82 soldats français ont été tués en 90 mois de présence en Afghanistan (entre août 2004 et janvier 2012). Crédit Reuters

Le retrait prématuré des forces françaises d’Afghanistan est l’occasion de souligner l’échec de la stratégie politique et opérationnelle américaine de contre-insurrection, adoptée « nolens volens » par tous les contingents occidentaux présents sur ce théâtre d’opérations.

L’échec de la stratégie politique

Il est probable qu’après la fin du retrait américain en 2014 le régime Karzaï ne pourra survivre bien longtemps et que s’installera dans ce pays une guerre civile opposant le Sud et le Sud-Est au Nord et au Nord-Ouest du pays.

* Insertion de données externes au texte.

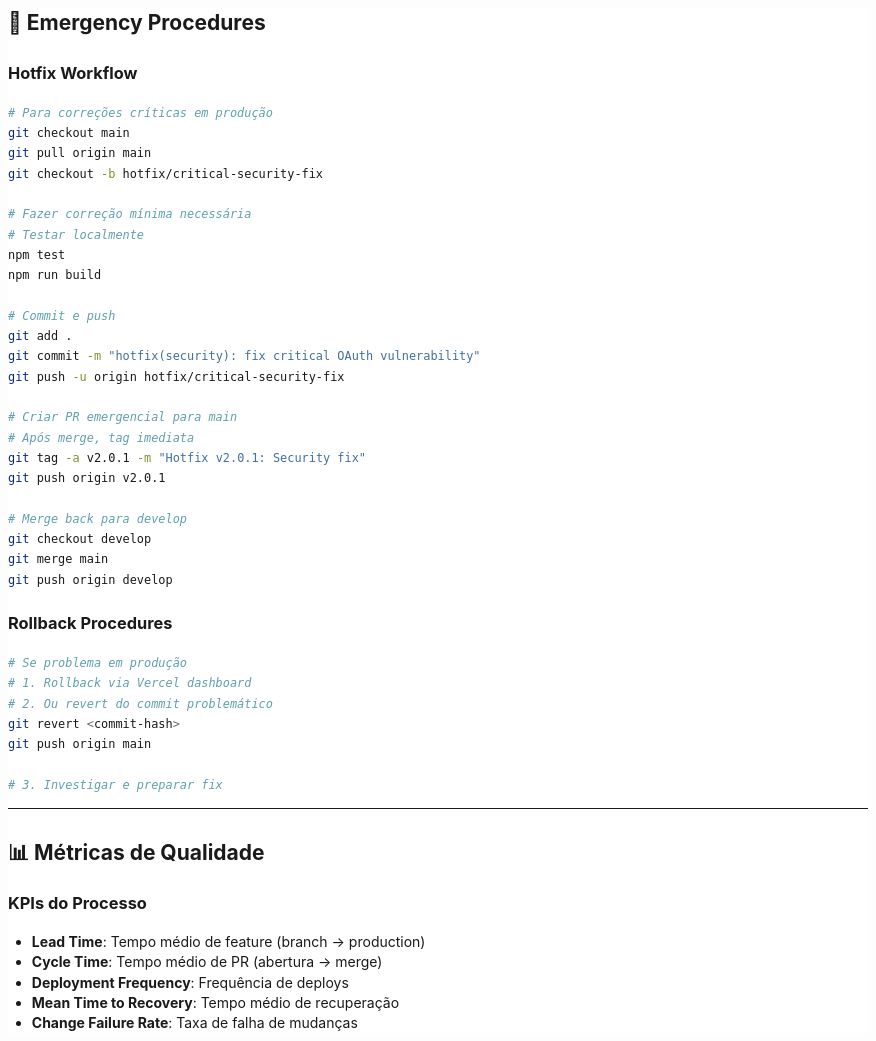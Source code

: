 
## 🚨 Emergency Procedures

### **Hotfix Workflow**
```bash
# Para correções críticas em produção
git checkout main
git pull origin main
git checkout -b hotfix/critical-security-fix

# Fazer correção mínima necessária
# Testar localmente
npm test
npm run build

# Commit e push
git add .
git commit -m "hotfix(security): fix critical OAuth vulnerability"
git push -u origin hotfix/critical-security-fix

# Criar PR emergencial para main
# Após merge, tag imediata
git tag -a v2.0.1 -m "Hotfix v2.0.1: Security fix"
git push origin v2.0.1

# Merge back para develop
git checkout develop
git merge main
git push origin develop
```

### **Rollback Procedures**
```bash
# Se problema em produção
# 1. Rollback via Vercel dashboard
# 2. Ou revert do commit problemático
git revert <commit-hash>
git push origin main

# 3. Investigar e preparar fix
```

---

## 📊 Métricas de Qualidade

### **KPIs do Processo**
- **Lead Time**: Tempo médio de feature (branch → production)
- **Cycle Time**: Tempo médio de PR (abertura → merge)
- **Deployment Frequency**: Frequência de deploys
- **Mean Time to Recovery**: Tempo médio de recuperação
- **Change Failure Rate**: Taxa de falha de mudanças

En effet, c’est au Sud, peuplé majoritairement par des Pachtounes qui représentent environ 40% de la population qu’est né le mouvement taliban.

Les cadres Taliban ont été formés dans les madrasas, ces écoles coraniques supérieures installées dans zones rurales du Sud.

Les autres minorités ethniques n’accepteront pas sans combattre de se soumettre à leur domination. En premier lieu les Tadjiks (30 % environ de la population) qui vivent  autour d’Hérat et dans les montagnes du nord-est à proximité du Tadjikistan  et dont était issu le commandant Massoud, chef de l’Alliance du Nord, tué par les talibans en 2001. Mais aussi les Hazaras de religion chiite, les Ouzbeks, les Aïmaqs et les Turkmènes qui représentent à eux tous environ 30% de la population.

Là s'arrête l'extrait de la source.